Clete loved hot food. If he could steal it, it was delicious. Even food he didn’t like was irresistible if it was off limits. He would follow the assistants around when they fed the other dogs, and steal from the bucket when they turned their backs. He really liked cat food. One day, he noticed that a large male cat had not finished his breakfast. There was a gap between the door and the wall of the cat’s cage, and Clete thought he could get his questing snout in there without any difficulty. And he did.
Clete, at this moment in his personal history, was not afraid of cats. And when I said “male cat” a few moments ago, I meant male cat. This was a cat with balls like honeydew melons. While Clete emptied his bowl, the cat sat with his paws folded in front of him, unblinking. Clete was almost done when the cat’s paws snapped onto his face and held tight. Negotiation was out of the question. Clete’s inner bugler was sounding retreat and he pulled back as fast as he could, the cat’s claws leaving four red lines right through his whiskers. For the rest of his life, Clete was worshipfully respectful of cats.

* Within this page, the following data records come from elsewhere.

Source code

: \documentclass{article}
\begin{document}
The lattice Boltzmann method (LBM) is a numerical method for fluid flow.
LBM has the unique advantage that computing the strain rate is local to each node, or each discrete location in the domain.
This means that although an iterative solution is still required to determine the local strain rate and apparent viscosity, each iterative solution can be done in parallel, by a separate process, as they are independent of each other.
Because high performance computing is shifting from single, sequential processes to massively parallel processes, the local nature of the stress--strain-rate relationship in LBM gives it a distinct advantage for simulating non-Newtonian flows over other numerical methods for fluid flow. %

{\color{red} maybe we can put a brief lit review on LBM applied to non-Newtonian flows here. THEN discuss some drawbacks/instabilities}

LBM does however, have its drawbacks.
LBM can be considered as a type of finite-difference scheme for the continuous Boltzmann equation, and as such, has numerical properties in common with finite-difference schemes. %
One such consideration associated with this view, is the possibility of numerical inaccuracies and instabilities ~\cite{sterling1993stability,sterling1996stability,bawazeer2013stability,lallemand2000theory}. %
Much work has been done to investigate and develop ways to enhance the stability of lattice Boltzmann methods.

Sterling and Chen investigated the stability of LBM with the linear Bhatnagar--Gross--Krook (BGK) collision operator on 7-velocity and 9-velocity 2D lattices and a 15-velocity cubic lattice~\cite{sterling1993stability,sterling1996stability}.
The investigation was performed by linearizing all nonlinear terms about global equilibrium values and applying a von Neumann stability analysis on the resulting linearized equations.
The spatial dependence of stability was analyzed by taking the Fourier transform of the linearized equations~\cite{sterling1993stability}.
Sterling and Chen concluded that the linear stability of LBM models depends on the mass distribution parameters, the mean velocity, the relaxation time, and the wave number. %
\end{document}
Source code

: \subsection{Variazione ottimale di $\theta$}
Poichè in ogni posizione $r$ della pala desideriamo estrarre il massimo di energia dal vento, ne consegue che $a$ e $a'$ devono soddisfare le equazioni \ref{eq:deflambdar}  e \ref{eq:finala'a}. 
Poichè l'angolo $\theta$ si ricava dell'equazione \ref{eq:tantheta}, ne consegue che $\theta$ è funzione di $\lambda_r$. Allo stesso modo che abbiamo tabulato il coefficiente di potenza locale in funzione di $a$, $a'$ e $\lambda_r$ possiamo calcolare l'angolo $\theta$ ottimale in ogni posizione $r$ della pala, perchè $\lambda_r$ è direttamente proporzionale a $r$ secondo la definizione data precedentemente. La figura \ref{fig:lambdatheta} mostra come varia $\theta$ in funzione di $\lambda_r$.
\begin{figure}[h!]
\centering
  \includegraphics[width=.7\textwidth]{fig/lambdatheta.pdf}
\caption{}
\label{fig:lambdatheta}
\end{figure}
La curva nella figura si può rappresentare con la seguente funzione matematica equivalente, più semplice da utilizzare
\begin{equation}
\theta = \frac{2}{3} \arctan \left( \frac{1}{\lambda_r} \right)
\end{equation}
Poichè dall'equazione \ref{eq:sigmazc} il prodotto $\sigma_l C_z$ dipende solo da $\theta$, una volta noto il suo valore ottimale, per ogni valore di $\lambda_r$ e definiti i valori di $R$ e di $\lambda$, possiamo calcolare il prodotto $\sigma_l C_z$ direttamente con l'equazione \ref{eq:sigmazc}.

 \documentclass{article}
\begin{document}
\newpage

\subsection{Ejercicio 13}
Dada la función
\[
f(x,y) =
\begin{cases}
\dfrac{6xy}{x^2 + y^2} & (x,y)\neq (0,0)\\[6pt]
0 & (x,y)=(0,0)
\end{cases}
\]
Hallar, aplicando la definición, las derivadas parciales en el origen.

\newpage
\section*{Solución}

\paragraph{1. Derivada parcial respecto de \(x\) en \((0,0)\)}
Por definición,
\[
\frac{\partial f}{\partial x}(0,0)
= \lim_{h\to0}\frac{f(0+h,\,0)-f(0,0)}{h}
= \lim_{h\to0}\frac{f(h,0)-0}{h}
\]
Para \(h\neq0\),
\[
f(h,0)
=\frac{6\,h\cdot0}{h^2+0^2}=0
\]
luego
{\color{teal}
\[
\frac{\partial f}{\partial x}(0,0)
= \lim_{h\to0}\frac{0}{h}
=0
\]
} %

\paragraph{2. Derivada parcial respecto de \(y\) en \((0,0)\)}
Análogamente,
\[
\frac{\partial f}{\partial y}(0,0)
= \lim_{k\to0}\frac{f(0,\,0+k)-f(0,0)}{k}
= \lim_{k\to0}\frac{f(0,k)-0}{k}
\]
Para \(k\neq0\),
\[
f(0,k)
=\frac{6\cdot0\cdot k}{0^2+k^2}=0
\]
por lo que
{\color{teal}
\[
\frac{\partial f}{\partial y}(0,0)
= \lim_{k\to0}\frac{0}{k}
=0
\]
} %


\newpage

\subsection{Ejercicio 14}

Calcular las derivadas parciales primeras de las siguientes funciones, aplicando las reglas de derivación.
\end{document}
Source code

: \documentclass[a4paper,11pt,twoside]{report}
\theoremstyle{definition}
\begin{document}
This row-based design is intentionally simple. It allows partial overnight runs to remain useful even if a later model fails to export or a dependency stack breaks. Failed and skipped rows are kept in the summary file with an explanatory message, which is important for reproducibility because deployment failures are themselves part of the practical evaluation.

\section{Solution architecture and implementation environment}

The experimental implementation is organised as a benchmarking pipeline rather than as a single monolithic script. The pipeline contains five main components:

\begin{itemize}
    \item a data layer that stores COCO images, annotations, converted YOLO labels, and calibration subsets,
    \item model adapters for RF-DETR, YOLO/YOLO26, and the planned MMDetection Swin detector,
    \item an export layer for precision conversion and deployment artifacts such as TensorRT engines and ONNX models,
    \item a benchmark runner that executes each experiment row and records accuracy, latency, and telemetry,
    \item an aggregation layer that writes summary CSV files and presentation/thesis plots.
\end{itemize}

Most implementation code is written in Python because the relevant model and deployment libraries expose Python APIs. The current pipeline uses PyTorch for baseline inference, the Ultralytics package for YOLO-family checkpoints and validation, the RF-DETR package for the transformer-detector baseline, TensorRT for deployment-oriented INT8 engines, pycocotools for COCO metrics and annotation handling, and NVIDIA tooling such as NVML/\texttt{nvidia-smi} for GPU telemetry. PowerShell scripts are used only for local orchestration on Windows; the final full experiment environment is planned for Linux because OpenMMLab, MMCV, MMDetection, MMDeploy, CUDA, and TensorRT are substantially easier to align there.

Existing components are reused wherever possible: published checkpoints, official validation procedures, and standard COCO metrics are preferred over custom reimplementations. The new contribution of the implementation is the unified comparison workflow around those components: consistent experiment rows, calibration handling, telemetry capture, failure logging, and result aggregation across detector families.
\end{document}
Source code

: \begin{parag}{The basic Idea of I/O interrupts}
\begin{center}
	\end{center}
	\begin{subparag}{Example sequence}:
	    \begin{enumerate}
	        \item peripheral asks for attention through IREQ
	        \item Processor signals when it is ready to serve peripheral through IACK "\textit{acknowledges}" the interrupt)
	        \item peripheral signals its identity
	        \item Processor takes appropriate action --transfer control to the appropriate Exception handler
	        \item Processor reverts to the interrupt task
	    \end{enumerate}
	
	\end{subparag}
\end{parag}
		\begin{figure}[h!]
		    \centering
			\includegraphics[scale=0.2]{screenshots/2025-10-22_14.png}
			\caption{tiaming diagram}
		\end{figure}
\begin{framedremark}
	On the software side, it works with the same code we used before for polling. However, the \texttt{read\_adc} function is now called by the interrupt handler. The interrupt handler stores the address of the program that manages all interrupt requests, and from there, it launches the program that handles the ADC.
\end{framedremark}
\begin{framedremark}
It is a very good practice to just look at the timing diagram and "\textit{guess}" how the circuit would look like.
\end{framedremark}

Clete became attached to one assistant in particular and when she left (her husband was a serviceman who had been discharged), Clete spent the following week moping, not eating. He was left behind, and mourning the loss of his chance to have his own person.
But about a week later, the assistant and her husband returned. Having found an apartment up north, they came back for their belongings, and their dog. It was late afternoon on a warm Spring day, and when they opened the door and called to Clete, he came out running, and ran in a great circle around the hillside behind the hospital, running past the man and woman, looking at them, his eyes wide with joy, too excited to stop, taking off again in another great running loop, until after three laps he finally came to be held, to be loved, to go with his very own people, to his own home.